# WildlifeReID-10k creation

This is the notebook for creating the WildlifeReID-10k dataset. It copies the files to a separate folder, applies bounding boxes and masks and combines them together. It alsi creates the splits. All these operations are created dataset-wise.

First load the necessary packages.

In [None]:
import sys

sys.path.append("../..")

import os

import numpy as np
import pandas as pd
from thresholds import names_thresholds
from utils import SplitterByFeatures

from wildlife_datasets.datasets import WildlifeReID10k
from wildlife_datasets.preparation import prepare_functions, species_conversion

Then specify the roots, where the dataset is located. Parameters `transform` can be used to resize files, parameter `copy_files` whether the files copied from `root_datasets` to `root` and finally `add_split` whether split should be added. Since bounding boxes and masks are applied and the black borders are cropped, it is relatively time-consuming.

In [None]:
root_datasets = "/data/wildlife_datasets/data"
root = os.path.join(root_datasets, "WildlifeReID10k")
root_images = os.path.join(root, "images")
root_metadata = os.path.join(root, "metadata")
root_clusters = "clusters"
root_features = "features_dino"
os.makedirs(root_clusters, exist_ok=True)

transform = None
copy_files = False
add_split = True

names_permissible = list(names_thresholds.keys())
remove_str = ["[", "]"]
replace_extensions = {".webp": ".jpg"}

Create metadata for each dataset and potentially copy the files.
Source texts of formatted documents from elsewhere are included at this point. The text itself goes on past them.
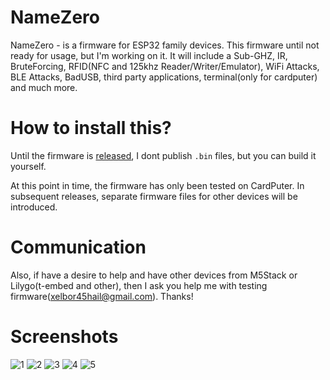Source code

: # NameZero

NameZero - is a firmware for ESP32 family devices. This firmware until not ready for usage, but I'm working on it. It will include a Sub-GHZ, IR, BruteForcing, RFID(NFC and 125khz Reader/Writer/Emulator), WiFi Attacks, BLE Attacks, BadUSB, third party applications, terminal(only for cardputer) and much more.

# How to install this?

Until the firmware is [released](https://github.com/Xelbor/NameZero/releases), I dont publish `.bin` files, but you can build it yourself.

At this point in time, the firmware has only been tested on CardPuter. In subsequent releases, separate firmware files for other devices will be introduced.

# Communication
Also, if have a desire to help and have other devices from M5Stack or Lilygo(t-embed and other), then I ask you help me with testing firmware(xelbor45hail@gmail.com). Thanks!

# Screenshots
![1](https://github.com/user-attachments/assets/1198b21f-25d4-4d41-8ae1-8a2888bfa870)
![2](https://github.com/user-attachments/assets/15d96689-1ee2-4f39-9f3b-46b5adab4c56)
![3](https://github.com/user-attachments/assets/fd3924b7-c816-40b6-b67d-2121a873641d)
![4](https://github.com/user-attachments/assets/dfa2028d-b74b-4633-bf99-21c17243b4a1)
![5](https://github.com/user-attachments/assets/0e17432c-d43b-4cae-91a3-41e8425055cd)
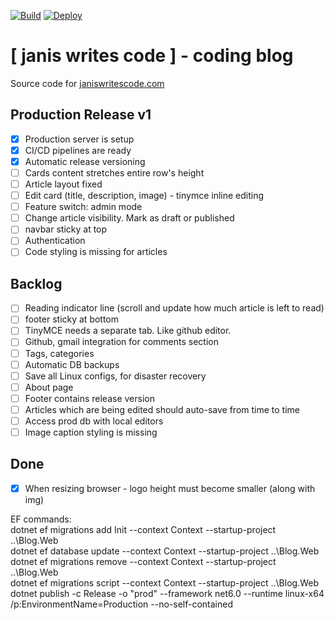 [![Build](https://github.com/janissimsons/Blog/actions/workflows/build.yml/badge.svg)](https://github.com/janissimsons/Blog/actions/workflows/build.yml) 
[![Deploy](https://github.com/janissimsons/Blog/actions/workflows/deploy.yml/badge.svg)](https://github.com/janissimsons/Blog/actions/workflows/deploy.yml)

# [ janis writes code ] - coding blog
Source code for [janiswritescode.com](janiswritescode.com)

## Production Release v1
- [x] Production server is setup
- [x] CI/CD pipelines are ready
- [x] Automatic release versioning
- [ ] Cards content stretches entire row's height
- [ ] Article layout fixed
- [ ] Edit card (title, description, image) - tinymce inline editing
- [ ] Feature switch: admin mode
- [ ] Change article visibility. Mark as draft or published  
- [ ] navbar sticky at top  
- [ ] Authentication
- [ ] Code styling is missing for articles

## Backlog  
- [ ] Reading indicator line (scroll and update how much article is left to read)  
- [ ] footer sticky at bottom  
- [ ] TinyMCE needs a separate tab. Like github editor.  
- [ ] Github, gmail integration for comments section
- [ ] Tags, categories
- [ ] Automatic DB backups
- [ ] Save all Linux configs, for disaster recovery
- [ ] About page
- [ ] Footer contains release version
- [ ] Articles which are being edited should auto-save from time to time
- [ ] Access prod db with local editors
- [ ] Image caption styling is missing

## Done
- [x] When resizing browser - logo height must become smaller (along with img)  



EF commands:  
dotnet ef migrations add Init --context Context --startup-project ..\Blog.Web  
dotnet ef database update --context Context --startup-project ..\Blog.Web  
dotnet ef migrations remove --context Context --startup-project ..\Blog.Web  
dotnet ef migrations script --context Context --startup-project ..\Blog.Web  
dotnet publish -c Release -o "prod" --framework net6.0 --runtime linux-x64 /p:EnvironmentName=Production --no-self-contained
The structure is probably a bit wrong because the notebook needs to be first run with `copy_files=True` and `add_split=False`, then the features need to be computed by the script `extract_features.py` and then the boolean parameters need to be reverted to add splits.

In [None]:
for name, prepare in prepare_functions.items():
    if name in names_permissible:
        print(name)
        os.makedirs(f"{root_metadata}/{name}/", exist_ok=True)
        thr, splitter = names_thresholds[name]
        if thr != "time-aware" and thr is not None:
            path_features = f"{root_features}/features_{name}.npy"
            path_clusters = f"{root_clusters}/clusters_{name}_{thr}.npy"
            splitter = SplitterByFeatures(path_features, splitter, thr, file_name=path_clusters)
        metadata_part = prepare(
            f"{root_datasets}/{name}",
            f"{root_images}/{name}",
            transform=transform,
            add_split=add_split,
            splitter=splitter,
            copy_files=copy_files,
            remove_str=remove_str,
            replace_extensions=replace_extensions,
        )
        metadata_part.to_csv(f"{root_metadata}/{name}/metadata.csv", index=False)

The next codes adds additional information to the metadata and combines them together.

In [None]:
metadata = []
for name in prepare_functions:
    if name in names_permissible:
        metadata_part = pd.read_csv(f"{root_metadata}/{name}/metadata.csv")
        metadata_part["dataset"] = name
        metadata_part["identity"] = name + "_" + metadata_part["identity"].astype(str)
        metadata_part["path"] = "images/" + name + "/" + metadata_part["path"]
        metadata_part["species"] = metadata_part["species"].apply(lambda x: species_conversion[x])

        thr, _ = names_thresholds[name]
        metadata_part["cluster_id"] = pd.Series(dtype=object)
        if thr != "time-aware" and thr is not None:
            path_clusters = f"{root_clusters}/clusters_{name}_{thr}.npy"
            if os.path.exists(path_clusters):
                clusters = np.load(path_clusters)
                metadata_part["cluster_id"] = clusters
                metadata_part["cluster_id"] = metadata_part["cluster_id"].astype(object)
        elif thr == "time-aware":
            for i, (_, metadata_date) in enumerate(metadata_part.groupby(["identity", "date"])):
                metadata_part.loc[metadata_date.index, "cluster_id"] = str(i)
        idx = ~metadata_part["cluster_id"].isnull()
        metadata_part.loc[idx, "cluster_id"] = (
            metadata_part.loc[idx, "identity"] + "_" + metadata_part.loc[idx, "cluster_id"].astype(int).astype(str)
        )

        metadata.append(metadata_part)
metadata = pd.concat(metadata).reset_index(drop=True)
metadata = metadata.drop("image_id", axis=1)
idx = ~metadata["date"].isnull()
idx = metadata.index[idx]
metadata.loc[idx, "date"] = pd.to_datetime(
    metadata.loc[idx, "date"].astype(str).apply(lambda x: x[:10]), format="%Y-%m-%d"
).astype(str)
metadata["orientation"] = metadata["orientation"].replace({"below": "down", "up": "top", "above": "top"})
metadata.to_csv(f"{root}/metadata.csv", index=False)

dataset = WildlifeReID10k(root)
dataset.df = dataset.df.drop("image_id", axis=1)
dataset.df.to_csv(f"{root}/metadata.csv", index=False)